In the given cell, the copper has been oxidized and the $\ce{Mn^3+}$ has been oxidized. The given $E^\circ_\mathrm{cell} =\pu{ +1.15 V}$. The reduction half-reactions can be given as: $$\begin{align} \ce{Cu^2+ (aq) + 2e− -> Cu(s)} & & E_\ce{Cu^2+/Cu} = \pu{+0.34 V}\\ \ce{Mn^3+(aq) + e− -> Mn^2+(aq)} & & E_\ce{Mn^3+/Mn^2+} = x \ \pu{V }\\ \end{align}$$

Although both half-reactions are given as reductions to show the correct reduction potentials, in the total redox reaction, $\ce{Cu}$ is actually oxidized in anode. However, the $E^\circ_\mathrm{cell}$ is defined as: $$E^\circ_\mathrm{cell} = E^\circ_\mathrm{cathode} - E^\circ_\mathrm{anode}$$ where both $E^\circ_\mathrm{cathode}$ and $E^\circ_\mathrm{anode}$ are given as reduction potentials with correct signs.

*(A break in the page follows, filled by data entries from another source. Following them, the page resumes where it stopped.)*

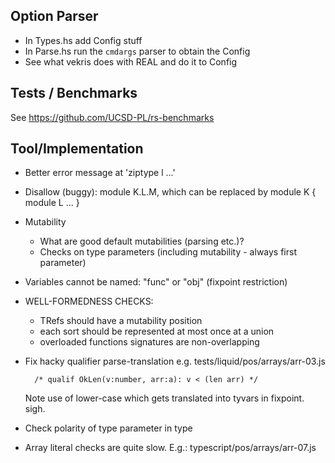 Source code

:Option Parser
-------------

* In Types.hs add Config stuff
* In Parse.hs run the `cmdargs` parser to obtain the Config
* See what vekris does with REAL and do it to Config


Tests / Benchmarks
------------------

See https://github.com/UCSD-PL/rs-benchmarks


Tool/Implementation
-------------------

  - Better error message at 'ziptype l ...'

  - Disallow (buggy): module K.L.M, which can be replaced by
      module K { module L ... }


  - Mutability
      * What are good default mutabilities (parsing etc.)?
      * Checks on type parameters (including mutability - always first parameter)


  - Variables cannot be named: "func" or "obj" (fixpoint restriction)

  - WELL-FORMEDNESS CHECKS:
    * TRefs should have a mutability position
    * each sort should be represented at most once at a union
    * overloaded functions signatures are non-overlapping

  - Fix hacky qualifier parse-translation e.g. tests/liquid/pos/arrays/arr-03.js

          /* qualif OkLen(v:number, arr:a): v < (len arr) */

    Note use of lower-case which gets translated into tyvars in fixpoint. sigh.

  - Check polarity of type parameter in type

  - Array literal checks are quite slow.
      E.g.: typescript/pos/arrays/arr-07.js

Thus, $$E^\circ_\mathrm{cathode} = E_\ce{Mn^3+/Mn^2+} = x \ \pu{V } \ \text{ and } E^\circ_\mathrm{anode} = E_\ce{Cu^2+/Cu} = \pu{+0.34 V}$$ $$\therefore \ E^\circ_\mathrm{cell} = E^\circ_\mathrm{cathode} - E^\circ_\mathrm{anode} \ \Rightarrow \ \pu{1.15 V} = x - \pu{0.34 V} \\ x = \pu{1.15 V} + \pu{0.34 V} = \pu{1.49 V} $$

In this way, we avoid both double negative and sign reverse.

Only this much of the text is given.